Peugeot: We had pace for Fuji podium without oil leak issues

Peugeot believes it would have been able to challenge for a podium in Sunday’s FIA Fuji World Endurance Championship round but for the oil leak issues that delayed its two cars.

#93 Peugeot Totalenergies Peugeot 9X8: Paul Di Resta, Mikkel Jensen, Jean-Eric Vergne

Both Oliver Jansonnie, technical director of the 9X8 Le Mans Hypercar project, and driver James Rossiter are confident that Peugeot had the pace to compete with the third-placed Alpine A480 through the Fuji 6 Hours.

Rossiter, who ran third ahead of the Alpine in the second stint of the race, told “I’m confident we could have made a good fight of it without the problem.

“I am sure we could have managed a podium, or at least had a fight to the end.

“Andre Negrao [in the Alpine] came back at me a bit in the middle of my second stint, but I knew I had enough left in the tyres to push a bit more.”

Jansonnie added: “I think we could have had a nice fight; the pace before this issue was pretty good.

“The race pace was actually really good, [but] we are still missing a little bit.”

Rossiter moved the #94 Peugeot 9X8 he shared with Loic Duval and Gustavo Menezes up to third ahead of the Alpine during the first round of fuel stops and was able to initially increase a narrow lead over Negrao.

The Peugeot dropped back to fourth behind the car Negrao shared with Nicolas Lapierre and Matthieu Vaxiviere during the second pitstop cycle after Rossiter was pushed off track by a GTE Am car on its in-lap and lost approximately three seconds.

Lapierre was quicker than Duval on fresh Michelins and was 15s in front when the Peugeot driver brought the 9X8 into the pits with oil smoke trailing from the back of the car after two and a half hours.

The leak was caused by a problem with a plug in the oil system that Jansonnie described as “nothing dramatic but the consequences were quite big”.

The problem cost the #94 20 minutes in the pits, meaning it could finish no better than 20th, 15 laps in arrears of the Toyota GR010 Hybrids that finished 1-2.

The #93 Peugeot shared by Jean-Eric Vergne, Mikkel Jensen and Paul di Resta only lost seven and a half minutes when it was hit by the same problem in the fourth hour and was able to recover to fourth, albeit seven laps behind the Toyotas.

#93 Peugeot Totalenergies Peugeot 9X8: Paul Di Resta, Mikkel Jensen, Jean-Eric Vergne

#93 Peugeot Totalenergies Peugeot 9X8: Paul Di Resta, Mikkel Jensen, Jean-Eric Vergne

Photo by: JEP / Motorsport Images

“Unfortunately it was the same problem,” said Jansonnie. “We were kind of expecting it on the second car, so when it happened we were able to react [quicker].”
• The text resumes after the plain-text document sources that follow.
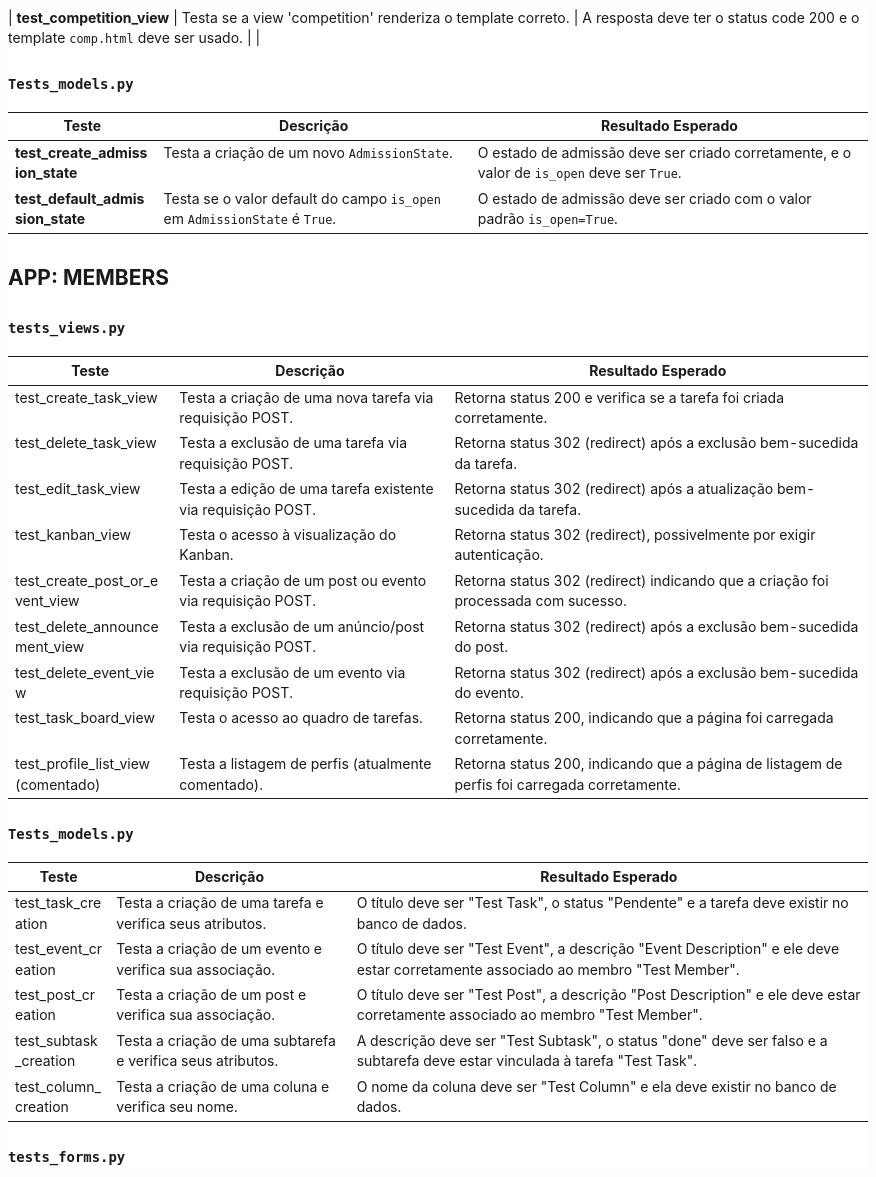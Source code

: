 | **test_competition_view**    | Testa se a view 'competition' renderiza o template correto.                                          | A resposta deve ter o status code 200 e o template `comp.html` deve ser usado.  |                                                                |

### `Tests_models.py`

| **Teste**                   | **Descrição**                                                                                       | **Resultado Esperado**                                                                                           |
|-----------------------------|-----------------------------------------------------------------------------------------------------|-------------------------------------------------------------------------------------------------------------------|
| **test_create_admission_state** | Testa a criação de um novo `AdmissionState`.                                                         | O estado de admissão deve ser criado corretamente, e o valor de `is_open` deve ser `True`.                      |
| **test_default_admission_state** | Testa se o valor default do campo `is_open` em `AdmissionState` é `True`.                           | O estado de admissão deve ser criado com o valor padrão `is_open=True`.                                          |


## APP: MEMBERS

### `tests_views.py`

| Teste                              | Descrição                                                        | Resultado Esperado |
|------------------------------------|----------------------------------------------------------------|------------------------------|
| test_create_task_view              | Testa a criação de uma nova tarefa via requisição POST.        | Retorna status 200 e verifica se a tarefa foi criada corretamente. |
| test_delete_task_view              | Testa a exclusão de uma tarefa via requisição POST.            | Retorna status 302 (redirect) após a exclusão bem-sucedida da tarefa. |
| test_edit_task_view                | Testa a edição de uma tarefa existente via requisição POST.    | Retorna status 302 (redirect) após a atualização bem-sucedida da tarefa. |
| test_kanban_view                   | Testa o acesso à visualização do Kanban.                       | Retorna status 302 (redirect), possivelmente por exigir autenticação. |
| test_create_post_or_event_view     | Testa a criação de um post ou evento via requisição POST.      | Retorna status 302 (redirect) indicando que a criação foi processada com sucesso. |
| test_delete_announcement_view      | Testa a exclusão de um anúncio/post via requisição POST.       | Retorna status 302 (redirect) após a exclusão bem-sucedida do post. |
| test_delete_event_view             | Testa a exclusão de um evento via requisição POST.             | Retorna status 302 (redirect) após a exclusão bem-sucedida do evento. |
| test_task_board_view               | Testa o acesso ao quadro de tarefas.                           | Retorna status 200, indicando que a página foi carregada corretamente. |
| test_profile_list_view (comentado) | Testa a listagem de perfis (atualmente comentado).             | Retorna status 200, indicando que a página de listagem de perfis foi carregada corretamente. |



### `Tests_models.py`

| Teste                   | Descrição                                                       | Resultado Esperado |
|-------------------------|-----------------------------------------------------------------|------------------------------|
| test_task_creation      | Testa a criação de uma tarefa e verifica seus atributos.       | O título deve ser "Test Task", o status "Pendente" e a tarefa deve existir no banco de dados. |
| test_event_creation     | Testa a criação de um evento e verifica sua associação.        | O título deve ser "Test Event", a descrição "Event Description" e ele deve estar corretamente associado ao membro "Test Member". |
| test_post_creation      | Testa a criação de um post e verifica sua associação.          | O título deve ser "Test Post", a descrição "Post Description" e ele deve estar corretamente associado ao membro "Test Member". |
| test_subtask_creation   | Testa a criação de uma subtarefa e verifica seus atributos.    | A descrição deve ser "Test Subtask", o status "done" deve ser falso e a subtarefa deve estar vinculada à tarefa "Test Task". |
| test_column_creation    | Testa a criação de uma coluna e verifica seu nome.             | O nome da coluna deve ser "Test Column" e ela deve existir no banco de dados. |



### `tests_forms.py`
Jansonnie confirmed that the problem had never occurred during testing or over the course of the car’s debut at the Monza WEC round in July.

The in-house Peugeot Sport team believes it made considerable progress in the two months between Monza and Fuji, which included a pair of multi-day tests.

“We have resolved all the reliability-related issues we experienced at our first race, and the two days of practice at Fuji, along with the first two hours of the race itself passed off without incident,” said Jansonnie.

“If we continue progressing at this rate ahead of Bahrain [the 2022 WEC finale in November], it will be extremely positive.”

How fast was Peugeot?

The two Peugeot 9X8s weren’t far off the pace at Fuji relative to the second-placed Toyota driven by Kamui Kobayashi, Jose Maria Lopez and Mike Conway.

Using a 100-lap average the #93 car was only 0.049s a lap slower than the #7 Toyota and 0.006s ahead of the Alpine.

Peugeot’s #94 car was a further 0.150s back over the full six hours of the race, which ran without interruption from yellow-flag caution periods.

The #93 car, however, never appeared to be in a position to challenge for a podium, despite ending up as the faster of the two 9X8s on the averages.

Vergne struggled with his tyres over the opening two stints, haemorrhaging time and ending up 40s behind the Alpine when he handed over to Jensen.

Jansonnie would only confirm that Vergne’s issues were tyre-related but wouldn’t elaborate.